:: TASK PROMPT ::
The following data needs to be repeated exactly, with all images excluded.

[Items from a data source]
*** Block opens ***
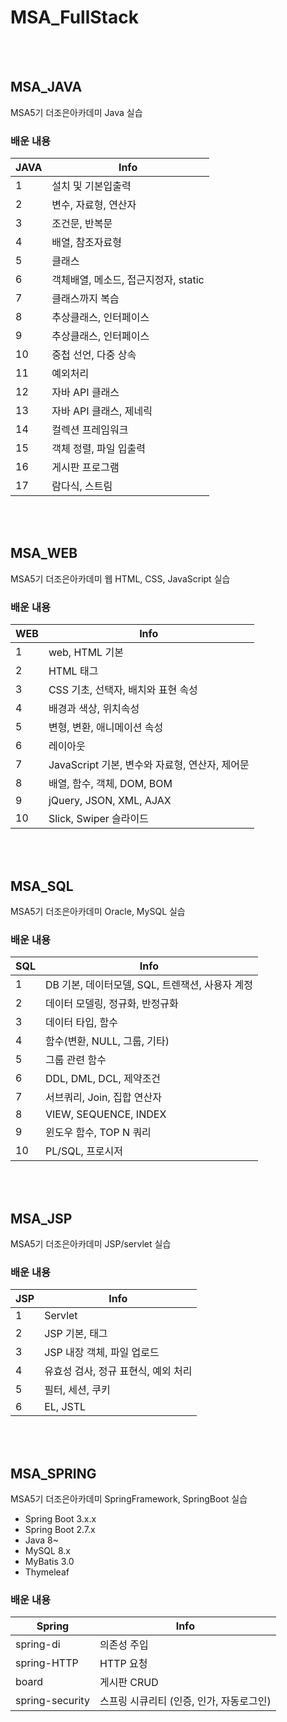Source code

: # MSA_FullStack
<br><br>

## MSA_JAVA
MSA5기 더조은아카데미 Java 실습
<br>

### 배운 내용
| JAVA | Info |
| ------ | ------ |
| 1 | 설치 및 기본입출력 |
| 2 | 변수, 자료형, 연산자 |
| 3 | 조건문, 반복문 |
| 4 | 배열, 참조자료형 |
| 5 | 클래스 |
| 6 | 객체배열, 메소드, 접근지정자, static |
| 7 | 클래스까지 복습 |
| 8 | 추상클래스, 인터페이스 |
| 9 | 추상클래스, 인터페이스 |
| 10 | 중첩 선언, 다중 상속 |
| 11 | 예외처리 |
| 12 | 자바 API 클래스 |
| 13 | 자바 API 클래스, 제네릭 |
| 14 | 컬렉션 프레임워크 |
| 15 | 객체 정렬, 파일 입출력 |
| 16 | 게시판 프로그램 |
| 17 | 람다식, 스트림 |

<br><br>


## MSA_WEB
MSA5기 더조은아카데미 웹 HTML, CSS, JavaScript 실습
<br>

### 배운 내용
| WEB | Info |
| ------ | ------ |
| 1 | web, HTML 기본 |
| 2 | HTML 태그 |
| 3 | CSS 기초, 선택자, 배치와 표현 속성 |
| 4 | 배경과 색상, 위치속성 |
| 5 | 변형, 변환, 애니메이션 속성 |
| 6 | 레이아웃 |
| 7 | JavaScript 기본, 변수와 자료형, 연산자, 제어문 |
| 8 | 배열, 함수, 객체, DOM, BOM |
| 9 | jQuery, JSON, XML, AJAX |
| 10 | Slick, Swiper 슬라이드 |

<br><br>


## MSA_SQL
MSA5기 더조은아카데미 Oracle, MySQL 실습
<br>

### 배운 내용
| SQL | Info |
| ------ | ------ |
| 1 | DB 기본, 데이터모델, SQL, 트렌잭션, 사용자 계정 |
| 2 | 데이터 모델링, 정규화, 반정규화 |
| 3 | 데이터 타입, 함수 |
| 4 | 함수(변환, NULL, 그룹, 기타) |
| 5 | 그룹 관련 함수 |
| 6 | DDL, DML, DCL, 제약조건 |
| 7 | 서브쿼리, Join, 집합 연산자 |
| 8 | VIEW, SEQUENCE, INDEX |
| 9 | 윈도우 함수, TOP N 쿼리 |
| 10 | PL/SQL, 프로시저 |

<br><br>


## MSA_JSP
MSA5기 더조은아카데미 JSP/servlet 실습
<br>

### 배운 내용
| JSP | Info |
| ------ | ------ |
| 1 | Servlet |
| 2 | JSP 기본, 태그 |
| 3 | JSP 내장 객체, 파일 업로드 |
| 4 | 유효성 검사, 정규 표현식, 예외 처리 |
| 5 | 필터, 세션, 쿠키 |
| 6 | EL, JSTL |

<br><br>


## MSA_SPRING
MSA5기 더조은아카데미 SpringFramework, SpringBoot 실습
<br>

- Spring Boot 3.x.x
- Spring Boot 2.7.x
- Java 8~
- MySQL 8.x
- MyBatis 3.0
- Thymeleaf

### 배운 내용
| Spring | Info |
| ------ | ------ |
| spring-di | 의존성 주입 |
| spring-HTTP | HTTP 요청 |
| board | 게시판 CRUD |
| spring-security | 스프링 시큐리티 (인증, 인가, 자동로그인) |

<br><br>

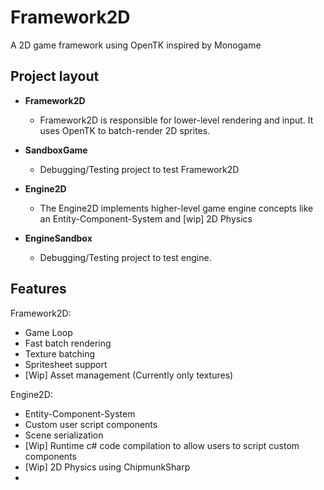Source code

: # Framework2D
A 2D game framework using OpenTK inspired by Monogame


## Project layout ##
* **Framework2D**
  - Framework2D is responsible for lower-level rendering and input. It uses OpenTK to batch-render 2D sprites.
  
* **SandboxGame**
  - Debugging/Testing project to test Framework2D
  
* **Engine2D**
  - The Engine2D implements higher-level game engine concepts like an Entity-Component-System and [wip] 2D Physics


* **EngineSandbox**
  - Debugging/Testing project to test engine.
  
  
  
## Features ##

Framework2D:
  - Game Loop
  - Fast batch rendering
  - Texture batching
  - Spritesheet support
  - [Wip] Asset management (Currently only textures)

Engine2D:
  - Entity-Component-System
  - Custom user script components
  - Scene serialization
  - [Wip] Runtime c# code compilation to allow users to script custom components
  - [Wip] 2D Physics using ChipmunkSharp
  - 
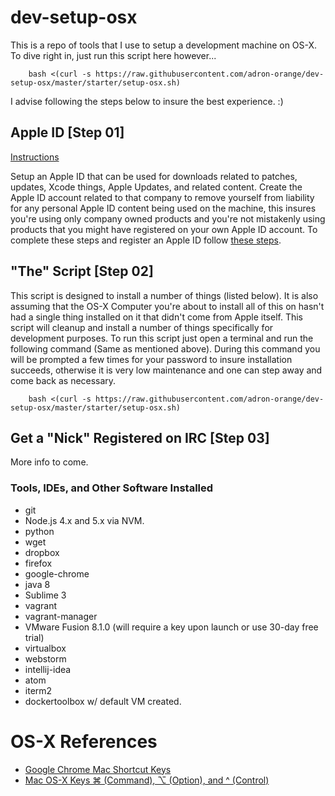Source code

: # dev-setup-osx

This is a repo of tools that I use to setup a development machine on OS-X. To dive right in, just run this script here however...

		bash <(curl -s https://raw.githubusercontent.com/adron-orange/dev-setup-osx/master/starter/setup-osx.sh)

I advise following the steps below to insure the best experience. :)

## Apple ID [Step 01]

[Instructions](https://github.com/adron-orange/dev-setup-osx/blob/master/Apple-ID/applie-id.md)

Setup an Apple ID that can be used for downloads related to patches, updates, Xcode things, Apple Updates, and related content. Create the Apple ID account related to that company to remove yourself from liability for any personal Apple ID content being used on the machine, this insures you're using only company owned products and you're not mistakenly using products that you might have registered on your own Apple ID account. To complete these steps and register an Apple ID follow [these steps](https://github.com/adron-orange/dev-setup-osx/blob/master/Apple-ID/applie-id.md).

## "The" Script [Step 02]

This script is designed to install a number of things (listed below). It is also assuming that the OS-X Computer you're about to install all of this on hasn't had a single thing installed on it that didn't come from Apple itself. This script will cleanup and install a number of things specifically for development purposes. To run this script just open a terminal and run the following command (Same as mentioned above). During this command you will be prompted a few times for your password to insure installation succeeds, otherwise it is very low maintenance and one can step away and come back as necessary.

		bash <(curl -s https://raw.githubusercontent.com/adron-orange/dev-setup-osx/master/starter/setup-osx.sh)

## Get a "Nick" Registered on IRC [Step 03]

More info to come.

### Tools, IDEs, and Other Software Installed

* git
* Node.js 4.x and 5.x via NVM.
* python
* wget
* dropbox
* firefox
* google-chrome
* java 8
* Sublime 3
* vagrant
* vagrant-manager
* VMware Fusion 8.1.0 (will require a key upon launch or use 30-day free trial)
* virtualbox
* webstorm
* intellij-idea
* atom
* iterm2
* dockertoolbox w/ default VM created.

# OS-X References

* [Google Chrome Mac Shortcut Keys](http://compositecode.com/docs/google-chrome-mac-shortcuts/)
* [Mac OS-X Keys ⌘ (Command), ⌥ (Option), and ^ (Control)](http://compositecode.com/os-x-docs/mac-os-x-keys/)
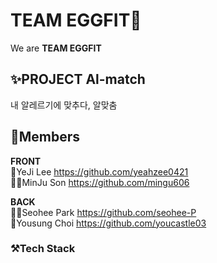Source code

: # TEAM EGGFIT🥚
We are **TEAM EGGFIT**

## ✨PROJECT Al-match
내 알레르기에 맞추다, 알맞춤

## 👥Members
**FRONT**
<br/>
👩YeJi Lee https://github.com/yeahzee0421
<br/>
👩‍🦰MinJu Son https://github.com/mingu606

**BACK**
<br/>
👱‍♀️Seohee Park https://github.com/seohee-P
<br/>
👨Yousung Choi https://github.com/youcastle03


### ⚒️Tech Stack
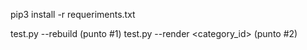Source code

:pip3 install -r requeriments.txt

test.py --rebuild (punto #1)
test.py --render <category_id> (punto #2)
*** Block closes ***
:: ANSWER ::
Source code

: # MSA_FullStack
<br><br>

## MSA_JAVA
MSA5기 더조은아카데미 Java 실습
<br>

### 배운 내용
| JAVA | Info |
| ------ | ------ |
| 1 | 설치 및 기본입출력 |
| 2 | 변수, 자료형, 연산자 |
| 3 | 조건문, 반복문 |
| 4 | 배열, 참조자료형 |
| 5 | 클래스 |
| 6 | 객체배열, 메소드, 접근지정자, static |
| 7 | 클래스까지 복습 |
| 8 | 추상클래스, 인터페이스 |
| 9 | 추상클래스, 인터페이스 |
| 10 | 중첩 선언, 다중 상속 |
| 11 | 예외처리 |
| 12 | 자바 API 클래스 |
| 13 | 자바 API 클래스, 제네릭 |
| 14 | 컬렉션 프레임워크 |
| 15 | 객체 정렬, 파일 입출력 |
| 16 | 게시판 프로그램 |
| 17 | 람다식, 스트림 |

<br><br>


## MSA_WEB
MSA5기 더조은아카데미 웹 HTML, CSS, JavaScript 실습
<br>

### 배운 내용
| WEB | Info |
| ------ | ------ |
| 1 | web, HTML 기본 |
| 2 | HTML 태그 |
| 3 | CSS 기초, 선택자, 배치와 표현 속성 |
| 4 | 배경과 색상, 위치속성 |
| 5 | 변형, 변환, 애니메이션 속성 |
| 6 | 레이아웃 |
| 7 | JavaScript 기본, 변수와 자료형, 연산자, 제어문 |
| 8 | 배열, 함수, 객체, DOM, BOM |
| 9 | jQuery, JSON, XML, AJAX |
| 10 | Slick, Swiper 슬라이드 |

<br><br>


## MSA_SQL
MSA5기 더조은아카데미 Oracle, MySQL 실습
<br>

### 배운 내용
| SQL | Info |
| ------ | ------ |
| 1 | DB 기본, 데이터모델, SQL, 트렌잭션, 사용자 계정 |
| 2 | 데이터 모델링, 정규화, 반정규화 |
| 3 | 데이터 타입, 함수 |
| 4 | 함수(변환, NULL, 그룹, 기타) |
| 5 | 그룹 관련 함수 |
| 6 | DDL, DML, DCL, 제약조건 |
| 7 | 서브쿼리, Join, 집합 연산자 |
| 8 | VIEW, SEQUENCE, INDEX |
| 9 | 윈도우 함수, TOP N 쿼리 |
| 10 | PL/SQL, 프로시저 |

<br><br>


## MSA_JSP
MSA5기 더조은아카데미 JSP/servlet 실습
<br>

### 배운 내용
| JSP | Info |
| ------ | ------ |
| 1 | Servlet |
| 2 | JSP 기본, 태그 |
| 3 | JSP 내장 객체, 파일 업로드 |
| 4 | 유효성 검사, 정규 표현식, 예외 처리 |
| 5 | 필터, 세션, 쿠키 |
| 6 | EL, JSTL |

<br><br>


## MSA_SPRING
MSA5기 더조은아카데미 SpringFramework, SpringBoot 실습
<br>

- Spring Boot 3.x.x
- Spring Boot 2.7.x
- Java 8~
- MySQL 8.x
- MyBatis 3.0
- Thymeleaf

### 배운 내용
| Spring | Info |
| ------ | ------ |
| spring-di | 의존성 주입 |
| spring-HTTP | HTTP 요청 |
| board | 게시판 CRUD |
| spring-security | 스프링 시큐리티 (인증, 인가, 자동로그인) |

<br><br>

Source code

: # Framework2D
A 2D game framework using OpenTK inspired by Monogame


## Project layout ##
* **Framework2D**
  - Framework2D is responsible for lower-level rendering and input. It uses OpenTK to batch-render 2D sprites.
  
* **SandboxGame**
  - Debugging/Testing project to test Framework2D
  
* **Engine2D**
  - The Engine2D implements higher-level game engine concepts like an Entity-Component-System and [wip] 2D Physics


* **EngineSandbox**
  - Debugging/Testing project to test engine.
  
  
  
## Features ##

Framework2D:
  - Game Loop
  - Fast batch rendering
  - Texture batching
  - Spritesheet support
  - [Wip] Asset management (Currently only textures)

Engine2D:
  - Entity-Component-System
  - Custom user script components
  - Scene serialization
  - [Wip] Runtime c# code compilation to allow users to script custom components
  - [Wip] 2D Physics using ChipmunkSharp
  - 
Source code

: # dev-setup-osx

This is a repo of tools that I use to setup a development machine on OS-X. To dive right in, just run this script here however...

		bash <(curl -s https://raw.githubusercontent.com/adron-orange/dev-setup-osx/master/starter/setup-osx.sh)

I advise following the steps below to insure the best experience. :)

## Apple ID [Step 01]

[Instructions](https://github.com/adron-orange/dev-setup-osx/blob/master/Apple-ID/applie-id.md)

Setup an Apple ID that can be used for downloads related to patches, updates, Xcode things, Apple Updates, and related content. Create the Apple ID account related to that company to remove yourself from liability for any personal Apple ID content being used on the machine, this insures you're using only company owned products and you're not mistakenly using products that you might have registered on your own Apple ID account. To complete these steps and register an Apple ID follow [these steps](https://github.com/adron-orange/dev-setup-osx/blob/master/Apple-ID/applie-id.md).

## "The" Script [Step 02]

This script is designed to install a number of things (listed below). It is also assuming that the OS-X Computer you're about to install all of this on hasn't had a single thing installed on it that didn't come from Apple itself. This script will cleanup and install a number of things specifically for development purposes. To run this script just open a terminal and run the following command (Same as mentioned above). During this command you will be prompted a few times for your password to insure installation succeeds, otherwise it is very low maintenance and one can step away and come back as necessary.

		bash <(curl -s https://raw.githubusercontent.com/adron-orange/dev-setup-osx/master/starter/setup-osx.sh)

## Get a "Nick" Registered on IRC [Step 03]

More info to come.

### Tools, IDEs, and Other Software Installed

* git
* Node.js 4.x and 5.x via NVM.
* python
* wget
* dropbox
* firefox
* google-chrome
* java 8
* Sublime 3
* vagrant
* vagrant-manager
* VMware Fusion 8.1.0 (will require a key upon launch or use 30-day free trial)
* virtualbox
* webstorm
* intellij-idea
* atom
* iterm2
* dockertoolbox w/ default VM created.

# OS-X References

* [Google Chrome Mac Shortcut Keys](http://compositecode.com/docs/google-chrome-mac-shortcuts/)
* [Mac OS-X Keys ⌘ (Command), ⌥ (Option), and ^ (Control)](http://compositecode.com/os-x-docs/mac-os-x-keys/)
Source code

: # TEAM EGGFIT🥚
We are **TEAM EGGFIT**

## ✨PROJECT Al-match
내 알레르기에 맞추다, 알맞춤

## 👥Members
**FRONT**
<br/>
👩YeJi Lee https://github.com/yeahzee0421
<br/>
👩‍🦰MinJu Son https://github.com/mingu606

**BACK**
<br/>
👱‍♀️Seohee Park https://github.com/seohee-P
<br/>
👨Yousung Choi https://github.com/youcastle03


### ⚒️Tech Stack
Source code

:pip3 install -r requeriments.txt

test.py --rebuild (punto #1)
test.py --render <category_id> (punto #2)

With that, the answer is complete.